Hate is a consuming, needy emotion which burns up all it can. Sustaining hate is not an easy task, one must continue to feed the fires and keep the emotions stoked or the hate dies away and is replaced with cold ashes. For this reason those who seek to spread hateful messages need new fuel, they cannot keep up their energy and their rhetoric unless they can keep up a supply of fresh outrage, opposition, and denunciation which they can turn around and use to fuel their hatred, justifying to themselves that they are being persecuted for their righteousness. Love, on the other hand, is a self sustaining and restoring emotion, which can grow back from even grievous wounds, Love can spread itself to others without taking, and does not have to consume what others have to offer to thrive, although it can grow stronger when shared. Both burn in our hearts, and if we rely upon a feeling of holy fire in our bosom to tell us we are doing right, we can be easily manipulated into acting from hate and claiming we are following the touch of God in our hearts.

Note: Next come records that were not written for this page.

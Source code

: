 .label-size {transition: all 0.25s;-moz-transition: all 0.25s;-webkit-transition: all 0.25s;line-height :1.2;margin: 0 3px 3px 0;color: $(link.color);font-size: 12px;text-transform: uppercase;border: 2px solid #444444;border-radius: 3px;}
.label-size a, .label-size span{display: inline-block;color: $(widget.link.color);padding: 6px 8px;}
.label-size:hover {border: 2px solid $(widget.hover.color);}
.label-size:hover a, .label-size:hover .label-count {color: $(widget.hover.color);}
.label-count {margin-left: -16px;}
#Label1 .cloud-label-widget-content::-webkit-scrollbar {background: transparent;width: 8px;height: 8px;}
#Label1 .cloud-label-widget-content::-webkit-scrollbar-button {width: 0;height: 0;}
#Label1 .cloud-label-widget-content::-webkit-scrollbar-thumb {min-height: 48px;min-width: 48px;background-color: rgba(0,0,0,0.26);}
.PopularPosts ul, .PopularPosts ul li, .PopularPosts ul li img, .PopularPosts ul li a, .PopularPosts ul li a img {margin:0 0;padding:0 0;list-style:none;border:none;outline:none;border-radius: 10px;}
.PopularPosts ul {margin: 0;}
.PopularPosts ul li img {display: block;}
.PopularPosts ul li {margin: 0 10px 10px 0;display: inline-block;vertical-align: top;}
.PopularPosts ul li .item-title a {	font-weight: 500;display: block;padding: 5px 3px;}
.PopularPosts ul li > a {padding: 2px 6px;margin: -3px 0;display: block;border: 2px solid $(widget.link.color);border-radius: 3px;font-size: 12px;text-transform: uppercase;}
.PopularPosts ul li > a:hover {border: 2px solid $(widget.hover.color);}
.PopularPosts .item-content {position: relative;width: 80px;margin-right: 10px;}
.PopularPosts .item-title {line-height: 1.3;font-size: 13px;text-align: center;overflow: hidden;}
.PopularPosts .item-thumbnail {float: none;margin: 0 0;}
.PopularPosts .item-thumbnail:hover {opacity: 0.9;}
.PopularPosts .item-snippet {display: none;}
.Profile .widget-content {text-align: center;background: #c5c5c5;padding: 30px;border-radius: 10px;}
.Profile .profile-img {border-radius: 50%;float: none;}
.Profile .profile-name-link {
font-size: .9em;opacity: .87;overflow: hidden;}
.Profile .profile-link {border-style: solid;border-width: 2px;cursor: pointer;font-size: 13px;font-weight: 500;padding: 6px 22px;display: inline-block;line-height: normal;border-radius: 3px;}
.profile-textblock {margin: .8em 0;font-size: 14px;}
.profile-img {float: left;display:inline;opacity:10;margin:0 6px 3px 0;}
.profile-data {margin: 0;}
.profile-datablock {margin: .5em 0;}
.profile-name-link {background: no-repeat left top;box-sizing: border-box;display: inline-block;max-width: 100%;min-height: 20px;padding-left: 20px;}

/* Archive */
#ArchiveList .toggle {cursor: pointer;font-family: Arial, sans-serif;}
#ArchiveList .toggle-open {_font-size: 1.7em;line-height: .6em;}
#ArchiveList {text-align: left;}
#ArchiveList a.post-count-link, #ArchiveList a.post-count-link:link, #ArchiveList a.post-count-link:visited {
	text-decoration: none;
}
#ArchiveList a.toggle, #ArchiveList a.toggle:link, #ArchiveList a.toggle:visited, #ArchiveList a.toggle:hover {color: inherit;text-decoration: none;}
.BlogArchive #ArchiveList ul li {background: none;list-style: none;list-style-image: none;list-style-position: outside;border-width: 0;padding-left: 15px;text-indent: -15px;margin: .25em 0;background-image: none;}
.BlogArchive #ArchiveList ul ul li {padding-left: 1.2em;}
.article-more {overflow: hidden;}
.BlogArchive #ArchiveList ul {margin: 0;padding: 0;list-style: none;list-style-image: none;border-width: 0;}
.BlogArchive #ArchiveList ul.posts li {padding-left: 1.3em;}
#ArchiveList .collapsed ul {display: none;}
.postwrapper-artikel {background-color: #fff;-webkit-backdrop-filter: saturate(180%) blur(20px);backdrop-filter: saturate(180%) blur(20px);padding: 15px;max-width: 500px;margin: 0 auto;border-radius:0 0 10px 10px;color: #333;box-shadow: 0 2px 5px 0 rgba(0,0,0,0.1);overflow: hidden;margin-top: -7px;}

In the case of these protestors, we as a society have allowed ourselves to make offerings to them, intended or not. We shower them with attention, with comment, and with scorn, heaping upon them offerings of fuel for their own hatred, keeping their fires of unrighteous wrath buring strong so that they can justify their zeal unendingly. We are failing our duty. We must realize that in so doing, we are making an offering unto the false lspirit which drives their anger, and we are in effect giving glory to their foul teachings. To avert this we must act from love, as Christ has taught us. We must feel sorrow and compassion for souls so lost that they could think their works are for God’s glory. We must offer them sympathy and compassion, not vitriol and confrontation. For the individuals whose funerals and events are directly protested, this will be very difficult, to show love when someone spews hate at some of the most solemn and emotional events of your lives. But if we can rise up and have enough faith to turn the other cheek, to forgive they who sin against us even seventy seven times, we will defeat the hatred without resorting to fighting our neighbor. Their manifestation of intolerance will consume what fuel it has and leave them spent, without the energy to keep hating. Just maybe, in their tired state, they may find their way back to the heart of Love.

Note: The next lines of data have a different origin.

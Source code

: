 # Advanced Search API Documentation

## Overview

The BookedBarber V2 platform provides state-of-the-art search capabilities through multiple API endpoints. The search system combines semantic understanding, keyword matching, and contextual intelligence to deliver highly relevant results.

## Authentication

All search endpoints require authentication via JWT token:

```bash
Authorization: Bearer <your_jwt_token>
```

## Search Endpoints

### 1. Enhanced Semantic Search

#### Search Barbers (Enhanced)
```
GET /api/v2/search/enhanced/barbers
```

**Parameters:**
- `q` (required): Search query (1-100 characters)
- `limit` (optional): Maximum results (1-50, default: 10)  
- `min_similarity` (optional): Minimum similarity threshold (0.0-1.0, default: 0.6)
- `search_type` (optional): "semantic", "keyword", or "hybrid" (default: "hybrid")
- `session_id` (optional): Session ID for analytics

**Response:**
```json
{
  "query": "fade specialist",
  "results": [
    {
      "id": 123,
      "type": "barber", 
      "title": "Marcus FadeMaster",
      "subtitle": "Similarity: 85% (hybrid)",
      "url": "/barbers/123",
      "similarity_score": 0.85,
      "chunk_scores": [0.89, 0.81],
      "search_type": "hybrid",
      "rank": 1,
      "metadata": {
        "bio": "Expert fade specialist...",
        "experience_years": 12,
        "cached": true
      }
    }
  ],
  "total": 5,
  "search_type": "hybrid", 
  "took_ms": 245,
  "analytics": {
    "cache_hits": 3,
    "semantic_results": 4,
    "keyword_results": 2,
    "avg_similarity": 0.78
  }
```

However, we must not simply dismiss our duty as Christians to cast out false prophets and defend our churches from the teaching of false Christs, how do we reconcile this need? Quite simply, actually. We see repeatedly that the solution to false teachings in the early church is to grant the party a chance to atone, and if they refuse, remove them from the body of the church until they recant. If anyone should happen to still be in fellowship with Westboro Baptist, they should seek a new church, if your pastor supports the actions of these few angry individuals, speak to them about your concerns and ask them to reconsider, if they refuse, once again go and seek a better congregation. Once we have removed ourselves from fellowship with Westboro, it is not our Christian duty to silence them. Yes, they will say terrible things and reflect poorly on Christians, but we do not follow Christ out of a desire to be respected and glorified by men. Continue to live a life of humility, respect, inclusiveness, and charity, and let your deeds denounce the words of the false teachers. Others will be able to know the real Christians from the fruits of our labor. If we can step beyond our need to refute these actions, perhaps we can contribute to the media paying less attention to what they plan to do next, and help to accelerate a marginalization of their activities which will deprive them of other sources of fuel for their hatred.

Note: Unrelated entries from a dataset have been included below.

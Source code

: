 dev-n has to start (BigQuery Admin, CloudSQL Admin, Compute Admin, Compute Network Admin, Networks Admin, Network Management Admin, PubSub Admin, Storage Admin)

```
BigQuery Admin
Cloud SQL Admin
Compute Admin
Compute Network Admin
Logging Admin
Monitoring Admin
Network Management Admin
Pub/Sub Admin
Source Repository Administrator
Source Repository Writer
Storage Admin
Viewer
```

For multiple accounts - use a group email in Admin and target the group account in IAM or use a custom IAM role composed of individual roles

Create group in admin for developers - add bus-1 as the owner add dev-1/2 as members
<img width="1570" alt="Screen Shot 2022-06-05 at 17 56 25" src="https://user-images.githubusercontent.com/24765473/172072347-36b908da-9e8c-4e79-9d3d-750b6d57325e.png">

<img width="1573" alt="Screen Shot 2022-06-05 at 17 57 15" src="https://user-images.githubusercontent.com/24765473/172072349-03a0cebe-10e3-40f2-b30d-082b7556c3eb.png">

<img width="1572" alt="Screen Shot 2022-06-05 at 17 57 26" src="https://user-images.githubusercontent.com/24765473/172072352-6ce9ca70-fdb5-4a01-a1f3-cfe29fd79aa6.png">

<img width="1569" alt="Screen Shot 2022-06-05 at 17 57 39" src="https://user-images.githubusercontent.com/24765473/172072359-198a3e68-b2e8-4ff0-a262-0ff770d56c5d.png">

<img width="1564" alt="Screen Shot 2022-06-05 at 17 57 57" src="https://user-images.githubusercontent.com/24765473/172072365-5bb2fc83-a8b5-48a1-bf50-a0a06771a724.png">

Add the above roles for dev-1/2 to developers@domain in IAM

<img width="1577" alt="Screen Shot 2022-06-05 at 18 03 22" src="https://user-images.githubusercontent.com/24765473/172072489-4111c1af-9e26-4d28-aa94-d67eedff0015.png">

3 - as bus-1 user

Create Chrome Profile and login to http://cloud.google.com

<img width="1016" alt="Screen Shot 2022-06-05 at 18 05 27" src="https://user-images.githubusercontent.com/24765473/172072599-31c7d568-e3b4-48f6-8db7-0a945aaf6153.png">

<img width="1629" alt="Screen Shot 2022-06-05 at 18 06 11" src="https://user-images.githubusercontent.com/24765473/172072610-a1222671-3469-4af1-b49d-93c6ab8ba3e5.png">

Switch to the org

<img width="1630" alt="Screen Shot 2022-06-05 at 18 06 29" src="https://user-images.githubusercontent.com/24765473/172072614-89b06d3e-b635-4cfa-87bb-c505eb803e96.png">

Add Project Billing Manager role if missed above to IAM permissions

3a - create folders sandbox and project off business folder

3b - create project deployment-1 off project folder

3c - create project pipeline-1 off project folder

In all honesty, I’m not sure if I am doing the most Christian thing I can do by writing this essay, perhaps I should have made it a more generic statement and so avoided giving further acknowledgement to the actions of Westboro. If I am at fault, I hope that I do not in my error lead any of my readers to greater anger or acts of intolerance, and that my stumbling may help inspire others to do better. Living a life of charity and humility is hard, and living in a world in which we are confronted by those taking active steps to spread anger, intolerance, and suffering only makes it harder. I pray that God can continue to hold me up, and to help me to try harder, to forgive a little more each day, and to accept that the life of compassion means giving up the desire to gain glory for the self by casting down the foes of God, and to trust that if I but love a little more, he will find a way to make it alright.